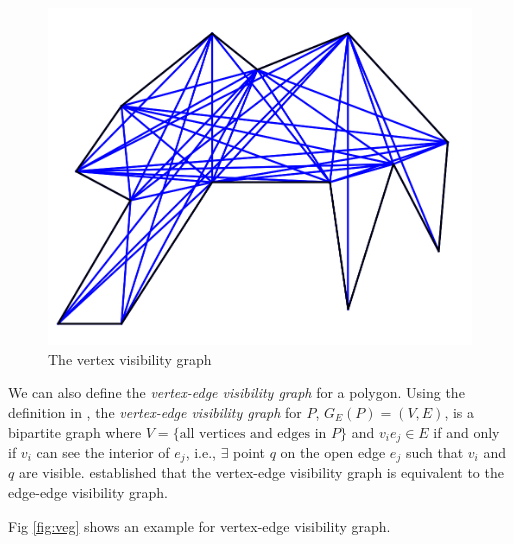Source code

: \documentclass[]{styles/svproc}  %
\begin{document}
\begin{figure}
    \includegraphics[width=0.8\linewidth]{figures/viz_graph.png}
    \centering
    \caption{The vertex visibility graph}\label{fig:vvg}
    \centering
\end{figure}

We can also define the \textit{vertex-edge visibility graph} for a polygon.
Using the definition in \cite{rourke_viz}, the
\textit{vertex-edge visibility graph} for $P$, $G_E(P) = (V, E)$, is a bipartite
graph where $V = \{\text{all vertices and edges in $P$}\}$ and $v_ie_j\in E$ if
and only if $v_i$ can see the interior of $e_j$, i.e., $\exists$ point $q$ on
the open edge $e_j$ such that $v_i$ and $q$ are visible. \cite{rourke_viz}
established that the vertex-edge visibility graph is equivalent to the edge-edge
visibility graph.

Fig \ref{fig:veg} shows an example for vertex-edge visibility graph.
\end{document}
■ ■ ■
_PROBLEM DETAILS_
Since only a number is wanted, report how many lines of the listing include the word "textit".

_RESULT OF THIS TASK_
2